They followed Drury Lane for its entire length and burst out eventually onto the Strand, where they plunged into a maelstrom of shoving, shouting men and boys on Fleet Street. Gradually, they angled toward Bishopsgate and the East End. Jenna wasn't used to so much walking and struggled gamely to keep up, crossing busy Commercial Street into the heart of Whitechapel, then moving south down Brick Lane, past breweries that left the air smelling of spilt beer, past brick-making factories where giant kilns glowed hellishly in the darkness, fire-curing bricks by the millions. They headed down toward Flower and Dean Street, where women strolled the streets mostly alone, a few walking in pairs or small clusters, their eyes bright with fear and misery, soliciting rough-dressed men who emerged from pubs and gin palaces and gambling hells.

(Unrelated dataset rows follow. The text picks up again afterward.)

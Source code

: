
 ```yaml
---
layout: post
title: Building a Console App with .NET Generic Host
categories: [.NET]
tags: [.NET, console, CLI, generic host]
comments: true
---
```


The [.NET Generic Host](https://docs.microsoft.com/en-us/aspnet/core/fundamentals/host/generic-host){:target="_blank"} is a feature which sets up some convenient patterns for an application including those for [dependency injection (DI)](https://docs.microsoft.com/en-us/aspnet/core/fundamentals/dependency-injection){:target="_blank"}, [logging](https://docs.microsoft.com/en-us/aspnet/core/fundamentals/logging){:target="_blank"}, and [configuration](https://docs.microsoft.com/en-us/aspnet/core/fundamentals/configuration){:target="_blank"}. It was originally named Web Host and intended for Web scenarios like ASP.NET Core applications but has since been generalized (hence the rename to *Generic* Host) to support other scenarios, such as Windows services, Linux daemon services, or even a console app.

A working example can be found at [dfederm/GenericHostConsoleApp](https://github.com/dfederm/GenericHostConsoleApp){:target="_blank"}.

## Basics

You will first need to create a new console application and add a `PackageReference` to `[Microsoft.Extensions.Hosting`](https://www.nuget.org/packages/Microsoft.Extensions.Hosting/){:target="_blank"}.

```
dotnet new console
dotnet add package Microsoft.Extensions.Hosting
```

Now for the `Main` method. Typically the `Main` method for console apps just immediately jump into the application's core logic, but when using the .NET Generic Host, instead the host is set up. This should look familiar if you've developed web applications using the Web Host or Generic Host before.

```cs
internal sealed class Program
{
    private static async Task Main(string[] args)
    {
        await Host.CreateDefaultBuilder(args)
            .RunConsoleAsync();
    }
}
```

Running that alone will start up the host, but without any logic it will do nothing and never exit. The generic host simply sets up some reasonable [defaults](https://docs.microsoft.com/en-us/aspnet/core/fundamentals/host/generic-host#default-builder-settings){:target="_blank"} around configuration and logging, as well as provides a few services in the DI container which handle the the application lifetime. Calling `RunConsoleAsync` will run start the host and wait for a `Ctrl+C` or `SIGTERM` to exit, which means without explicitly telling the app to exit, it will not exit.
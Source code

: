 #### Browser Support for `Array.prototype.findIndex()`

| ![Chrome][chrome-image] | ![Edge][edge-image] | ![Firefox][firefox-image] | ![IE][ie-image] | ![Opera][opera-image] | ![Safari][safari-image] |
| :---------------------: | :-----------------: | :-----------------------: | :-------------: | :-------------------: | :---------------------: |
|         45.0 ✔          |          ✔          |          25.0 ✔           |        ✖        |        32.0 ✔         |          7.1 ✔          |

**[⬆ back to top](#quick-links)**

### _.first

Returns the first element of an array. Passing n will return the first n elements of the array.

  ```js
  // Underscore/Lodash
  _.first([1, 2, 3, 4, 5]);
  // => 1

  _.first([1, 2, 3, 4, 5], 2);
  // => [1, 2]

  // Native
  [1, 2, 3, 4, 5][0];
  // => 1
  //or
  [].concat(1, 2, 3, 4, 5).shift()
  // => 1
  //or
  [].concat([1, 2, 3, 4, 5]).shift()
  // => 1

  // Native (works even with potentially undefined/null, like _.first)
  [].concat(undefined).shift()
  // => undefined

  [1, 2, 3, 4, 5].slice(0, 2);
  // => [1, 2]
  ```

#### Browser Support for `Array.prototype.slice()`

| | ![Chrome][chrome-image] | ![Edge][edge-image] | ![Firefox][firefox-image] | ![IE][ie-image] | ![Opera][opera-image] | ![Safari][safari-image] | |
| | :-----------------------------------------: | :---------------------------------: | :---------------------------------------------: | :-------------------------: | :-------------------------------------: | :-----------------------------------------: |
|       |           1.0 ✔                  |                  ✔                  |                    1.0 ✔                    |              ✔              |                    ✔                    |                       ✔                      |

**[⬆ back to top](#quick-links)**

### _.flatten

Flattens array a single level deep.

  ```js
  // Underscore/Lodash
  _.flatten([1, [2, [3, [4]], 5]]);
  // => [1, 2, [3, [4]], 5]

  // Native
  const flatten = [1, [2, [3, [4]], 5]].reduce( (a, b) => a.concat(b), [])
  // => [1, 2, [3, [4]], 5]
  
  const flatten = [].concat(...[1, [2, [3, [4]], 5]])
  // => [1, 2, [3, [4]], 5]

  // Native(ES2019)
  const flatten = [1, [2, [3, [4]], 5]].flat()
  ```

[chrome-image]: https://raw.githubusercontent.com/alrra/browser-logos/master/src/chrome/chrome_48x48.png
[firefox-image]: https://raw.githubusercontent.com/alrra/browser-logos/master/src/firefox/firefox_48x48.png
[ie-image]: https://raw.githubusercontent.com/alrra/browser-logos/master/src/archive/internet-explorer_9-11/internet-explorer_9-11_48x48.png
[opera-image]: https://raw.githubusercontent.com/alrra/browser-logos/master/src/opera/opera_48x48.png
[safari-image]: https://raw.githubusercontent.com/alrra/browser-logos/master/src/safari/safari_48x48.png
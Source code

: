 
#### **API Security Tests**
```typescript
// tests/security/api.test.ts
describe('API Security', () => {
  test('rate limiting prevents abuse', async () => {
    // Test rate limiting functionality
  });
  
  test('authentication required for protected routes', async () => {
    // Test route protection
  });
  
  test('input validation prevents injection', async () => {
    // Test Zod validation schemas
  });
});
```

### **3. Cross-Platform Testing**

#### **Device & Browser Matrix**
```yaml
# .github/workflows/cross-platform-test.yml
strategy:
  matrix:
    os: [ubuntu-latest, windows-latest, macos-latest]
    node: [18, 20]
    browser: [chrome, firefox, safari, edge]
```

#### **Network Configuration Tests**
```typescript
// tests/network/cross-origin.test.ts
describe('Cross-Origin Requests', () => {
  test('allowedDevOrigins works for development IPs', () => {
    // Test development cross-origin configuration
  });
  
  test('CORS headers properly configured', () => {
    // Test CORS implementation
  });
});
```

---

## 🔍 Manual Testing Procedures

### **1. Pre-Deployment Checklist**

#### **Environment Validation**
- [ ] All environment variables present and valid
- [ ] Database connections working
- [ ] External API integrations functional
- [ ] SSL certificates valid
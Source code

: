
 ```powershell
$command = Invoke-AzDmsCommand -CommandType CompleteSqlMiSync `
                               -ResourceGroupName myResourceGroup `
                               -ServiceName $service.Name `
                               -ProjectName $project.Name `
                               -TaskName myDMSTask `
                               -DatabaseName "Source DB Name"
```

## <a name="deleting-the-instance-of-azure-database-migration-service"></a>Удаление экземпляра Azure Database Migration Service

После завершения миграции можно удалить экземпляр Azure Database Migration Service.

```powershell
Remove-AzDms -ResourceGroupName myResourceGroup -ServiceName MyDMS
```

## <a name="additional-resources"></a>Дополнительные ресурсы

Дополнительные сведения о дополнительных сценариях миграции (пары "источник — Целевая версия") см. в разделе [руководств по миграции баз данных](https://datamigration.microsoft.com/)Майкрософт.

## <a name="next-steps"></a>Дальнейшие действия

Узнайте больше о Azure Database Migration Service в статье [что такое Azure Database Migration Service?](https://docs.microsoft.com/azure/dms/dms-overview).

Past Flower and Dean, Lachley took them into a narrow alleyway between ramshackle doss houses. A stink of urine rose like a miasma. Jenna closed her hand around the butt of her pistol, which she'd thrust deep into her coat pocket. They moved steadily down the narrow way, boots squelching in mud and God alone knew what else. Jenna certainly didn't want to know. Halfway along, Lachley interrupted a streetwalker and her customer in the midst of the transaction for which she was being paid. Mercifully, Jenna caught only a glimpse of white thighs under the woman's hiked up skirts as Lachley shoved past, with curses flung after him.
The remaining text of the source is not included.